Work task: I would like every record printed again, exactly as shown.

Plain-text document sources:
*** Begin section ***

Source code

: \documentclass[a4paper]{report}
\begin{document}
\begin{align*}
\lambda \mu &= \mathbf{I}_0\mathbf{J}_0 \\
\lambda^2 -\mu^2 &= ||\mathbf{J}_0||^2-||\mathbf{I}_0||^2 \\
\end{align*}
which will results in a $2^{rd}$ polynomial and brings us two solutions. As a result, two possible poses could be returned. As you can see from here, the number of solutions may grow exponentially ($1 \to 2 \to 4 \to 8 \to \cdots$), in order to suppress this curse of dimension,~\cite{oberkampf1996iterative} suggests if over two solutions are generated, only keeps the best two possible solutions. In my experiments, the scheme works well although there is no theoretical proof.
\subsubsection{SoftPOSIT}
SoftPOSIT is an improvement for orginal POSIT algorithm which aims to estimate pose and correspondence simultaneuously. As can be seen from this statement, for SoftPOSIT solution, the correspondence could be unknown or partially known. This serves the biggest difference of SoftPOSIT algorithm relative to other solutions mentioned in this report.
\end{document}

*** End section ***

Output below:
Source code

: \documentclass[a4paper]{report}
\begin{document}
\begin{align*}
\lambda \mu &= \mathbf{I}_0\mathbf{J}_0 \\
\lambda^2 -\mu^2 &= ||\mathbf{J}_0||^2-||\mathbf{I}_0||^2 \\
\end{align*}
which will results in a $2^{rd}$ polynomial and brings us two solutions. As a result, two possible poses could be returned. As you can see from here, the number of solutions may grow exponentially ($1 \to 2 \to 4 \to 8 \to \cdots$), in order to suppress this curse of dimension,~\cite{oberkampf1996iterative} suggests if over two solutions are generated, only keeps the best two possible solutions. In my experiments, the scheme works well although there is no theoretical proof.
\subsubsection{SoftPOSIT}
SoftPOSIT is an improvement for orginal POSIT algorithm which aims to estimate pose and correspondence simultaneuously. As can be seen from this statement, for SoftPOSIT solution, the correspondence could be unknown or partially known. This serves the biggest difference of SoftPOSIT algorithm relative to other solutions mentioned in this report.
\end{document}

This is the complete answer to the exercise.